Sorry I am still confused about the difference between the two machines? What advantages does the VJ628X have over the VJ628?


----------



## JOEMUTOH (May 5, 2015)

*628X faster than - Roland VersaStudio BN-20 Printer/Cutter*

ValueCut 600 – maximum media width of 24″


There are many advantages to utilizing a separate printer and cutter workflow, including the ability to print and cut at the same time so one operation does not stop the other.

Additionally, there is no shrinking of stickers when you let them out gas and dry properly prior to cutting.

The Mutoh system allows you to do this and still maintain a productive workflow.

Print and Cut at the Same Time for Maximum Productivity

With a Mutoh ValueCut you have all the features and control you need, including our unique job recognition feature that allows you to reliably contour cut and our multi-segment cutting feature to cut long jobs with superior accuracy.


----------



## zkylet (Mar 27, 2015)

*Re: 628X faster than - Roland VersaStudio BN-20 Printer/Cutter*



JOEMUTOH said:


> ValueCut 600 – maximum media width of 24″
> 
> 
> There are many advantages to utilizing a separate printer and cutter workflow, including the ability to print and cut at the same time so one operation does not stop the other.
> ...


Please see the private message I sent you.


----------



## bossman696 (Jun 4, 2012)

This was very informative! I have been looking at the Mutoh models discussed and wish they were around when I bought my Epson T3000 a couple of years ago. I wanted to produce stickers and small banners and banner stands for eBay and local customers. I'm always concerned the aqueous will not hold up as well as the media is not as scratch resistant.

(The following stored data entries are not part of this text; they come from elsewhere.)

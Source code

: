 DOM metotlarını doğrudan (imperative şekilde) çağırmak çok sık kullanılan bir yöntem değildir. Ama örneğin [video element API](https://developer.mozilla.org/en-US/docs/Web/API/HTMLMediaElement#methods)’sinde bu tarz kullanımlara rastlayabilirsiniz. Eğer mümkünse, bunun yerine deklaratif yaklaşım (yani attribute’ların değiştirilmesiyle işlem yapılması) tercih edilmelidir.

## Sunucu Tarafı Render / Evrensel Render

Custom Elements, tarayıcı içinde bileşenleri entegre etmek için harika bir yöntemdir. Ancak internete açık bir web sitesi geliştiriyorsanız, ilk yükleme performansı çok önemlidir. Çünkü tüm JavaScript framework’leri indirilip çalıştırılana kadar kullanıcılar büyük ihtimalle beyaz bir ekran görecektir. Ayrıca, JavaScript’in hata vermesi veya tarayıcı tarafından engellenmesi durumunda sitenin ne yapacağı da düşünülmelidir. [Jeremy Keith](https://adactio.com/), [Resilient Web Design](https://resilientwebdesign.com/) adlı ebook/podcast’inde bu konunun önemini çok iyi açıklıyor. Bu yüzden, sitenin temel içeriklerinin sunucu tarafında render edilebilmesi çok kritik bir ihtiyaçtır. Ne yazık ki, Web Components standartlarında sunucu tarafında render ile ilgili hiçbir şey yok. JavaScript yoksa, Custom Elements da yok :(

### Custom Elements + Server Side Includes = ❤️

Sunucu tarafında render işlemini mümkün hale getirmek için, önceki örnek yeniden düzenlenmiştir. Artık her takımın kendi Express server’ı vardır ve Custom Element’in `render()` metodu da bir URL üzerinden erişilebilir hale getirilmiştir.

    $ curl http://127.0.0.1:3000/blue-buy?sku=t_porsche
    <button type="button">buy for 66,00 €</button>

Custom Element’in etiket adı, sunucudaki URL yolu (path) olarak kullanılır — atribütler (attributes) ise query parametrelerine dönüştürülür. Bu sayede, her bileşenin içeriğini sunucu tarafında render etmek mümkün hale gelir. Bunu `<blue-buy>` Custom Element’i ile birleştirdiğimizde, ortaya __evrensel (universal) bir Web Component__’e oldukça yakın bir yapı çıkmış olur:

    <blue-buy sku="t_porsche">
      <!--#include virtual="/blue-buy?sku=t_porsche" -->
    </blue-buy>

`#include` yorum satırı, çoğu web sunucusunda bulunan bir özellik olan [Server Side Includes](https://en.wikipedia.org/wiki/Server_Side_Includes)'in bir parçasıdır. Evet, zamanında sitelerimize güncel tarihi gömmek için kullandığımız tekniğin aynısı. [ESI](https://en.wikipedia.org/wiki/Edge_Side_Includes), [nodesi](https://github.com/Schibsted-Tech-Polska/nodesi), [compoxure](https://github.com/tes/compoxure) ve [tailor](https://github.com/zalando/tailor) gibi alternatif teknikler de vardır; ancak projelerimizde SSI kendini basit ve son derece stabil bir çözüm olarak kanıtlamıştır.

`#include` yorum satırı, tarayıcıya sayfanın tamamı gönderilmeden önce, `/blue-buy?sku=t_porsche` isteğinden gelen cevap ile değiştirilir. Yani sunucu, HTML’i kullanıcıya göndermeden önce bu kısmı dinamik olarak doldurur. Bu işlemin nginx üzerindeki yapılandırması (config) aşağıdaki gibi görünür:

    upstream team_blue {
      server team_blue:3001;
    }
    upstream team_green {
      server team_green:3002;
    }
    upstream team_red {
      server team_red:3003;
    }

I have been happy with the work it produces, but wish I had the durability of eco-solvent inks and medias.


----------



## deehoney (Dec 16, 2010)

Does anyone know if the inks with the Mutoh 628x or Roland BN-20 are CPSIA compliant?


----------



## deehoney (Dec 16, 2010)

deehoney said:


> Does anyone know if the inks with the Mutoh 628x or Roland BN-20 are CPSIA compliant?


I received an email from Roland that their inks are CPSIA compliant. Great news!


----------